* [PROBLEM REQUIREMENTS] Among the lines of the data below, count those that hold the word "print". Answer with the number alone.

* [MATERIAL SHOWN]
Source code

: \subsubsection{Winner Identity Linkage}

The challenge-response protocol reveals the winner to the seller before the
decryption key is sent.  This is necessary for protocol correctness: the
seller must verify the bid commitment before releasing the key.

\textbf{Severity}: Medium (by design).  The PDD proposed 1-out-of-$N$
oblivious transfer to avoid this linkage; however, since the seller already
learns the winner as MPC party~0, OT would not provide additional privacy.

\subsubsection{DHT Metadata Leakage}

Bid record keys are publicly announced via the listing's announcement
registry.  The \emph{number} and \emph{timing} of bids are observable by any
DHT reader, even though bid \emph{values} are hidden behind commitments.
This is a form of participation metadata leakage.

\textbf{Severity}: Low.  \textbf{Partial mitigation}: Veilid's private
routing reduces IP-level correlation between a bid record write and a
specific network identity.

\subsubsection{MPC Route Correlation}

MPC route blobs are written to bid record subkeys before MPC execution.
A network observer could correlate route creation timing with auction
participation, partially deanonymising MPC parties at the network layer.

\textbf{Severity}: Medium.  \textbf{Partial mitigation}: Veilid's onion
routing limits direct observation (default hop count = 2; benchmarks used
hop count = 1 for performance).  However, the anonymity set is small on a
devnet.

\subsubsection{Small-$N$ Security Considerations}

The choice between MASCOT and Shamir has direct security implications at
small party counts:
...
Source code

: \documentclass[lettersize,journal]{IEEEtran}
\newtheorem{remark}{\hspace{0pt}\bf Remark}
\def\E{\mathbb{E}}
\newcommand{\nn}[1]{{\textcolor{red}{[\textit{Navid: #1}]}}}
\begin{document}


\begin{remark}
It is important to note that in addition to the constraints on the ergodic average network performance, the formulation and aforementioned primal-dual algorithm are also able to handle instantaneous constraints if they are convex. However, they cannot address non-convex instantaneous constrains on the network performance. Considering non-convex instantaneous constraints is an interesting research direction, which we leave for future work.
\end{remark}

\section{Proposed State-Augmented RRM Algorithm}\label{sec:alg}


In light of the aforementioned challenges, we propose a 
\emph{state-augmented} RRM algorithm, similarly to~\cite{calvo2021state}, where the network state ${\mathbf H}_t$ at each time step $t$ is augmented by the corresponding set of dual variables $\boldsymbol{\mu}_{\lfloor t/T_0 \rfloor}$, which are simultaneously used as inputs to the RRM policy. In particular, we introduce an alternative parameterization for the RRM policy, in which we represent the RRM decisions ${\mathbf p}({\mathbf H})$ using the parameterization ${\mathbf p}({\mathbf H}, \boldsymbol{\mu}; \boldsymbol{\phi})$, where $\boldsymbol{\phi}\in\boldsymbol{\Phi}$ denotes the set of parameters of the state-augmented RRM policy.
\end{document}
...
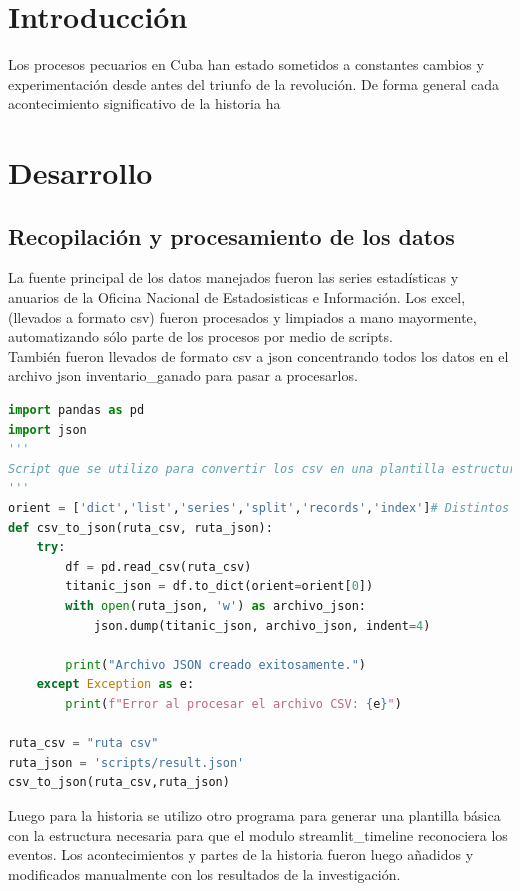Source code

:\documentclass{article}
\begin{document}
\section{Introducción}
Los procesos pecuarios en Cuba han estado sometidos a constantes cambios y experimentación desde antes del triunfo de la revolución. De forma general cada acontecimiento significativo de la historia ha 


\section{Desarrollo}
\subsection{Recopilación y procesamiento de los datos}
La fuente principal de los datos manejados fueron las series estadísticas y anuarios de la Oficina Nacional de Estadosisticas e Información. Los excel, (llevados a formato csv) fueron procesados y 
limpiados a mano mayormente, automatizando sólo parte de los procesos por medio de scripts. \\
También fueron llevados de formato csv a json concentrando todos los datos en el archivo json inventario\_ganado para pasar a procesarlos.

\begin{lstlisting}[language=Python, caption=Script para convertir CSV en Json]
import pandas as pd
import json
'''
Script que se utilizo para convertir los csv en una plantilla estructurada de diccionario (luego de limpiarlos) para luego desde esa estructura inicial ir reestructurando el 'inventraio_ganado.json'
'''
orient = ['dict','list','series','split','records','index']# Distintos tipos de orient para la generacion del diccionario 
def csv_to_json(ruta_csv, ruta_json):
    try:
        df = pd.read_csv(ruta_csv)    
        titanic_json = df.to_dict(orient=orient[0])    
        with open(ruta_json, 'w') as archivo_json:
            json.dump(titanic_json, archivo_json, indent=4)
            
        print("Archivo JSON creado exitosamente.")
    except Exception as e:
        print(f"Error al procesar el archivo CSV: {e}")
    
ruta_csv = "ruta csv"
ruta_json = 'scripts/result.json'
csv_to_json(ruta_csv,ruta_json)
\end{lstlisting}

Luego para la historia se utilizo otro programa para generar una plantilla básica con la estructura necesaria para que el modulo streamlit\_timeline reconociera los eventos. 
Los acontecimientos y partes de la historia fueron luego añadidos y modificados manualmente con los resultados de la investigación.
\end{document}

* [RESPONSE FOR THIS EXERCISE] 2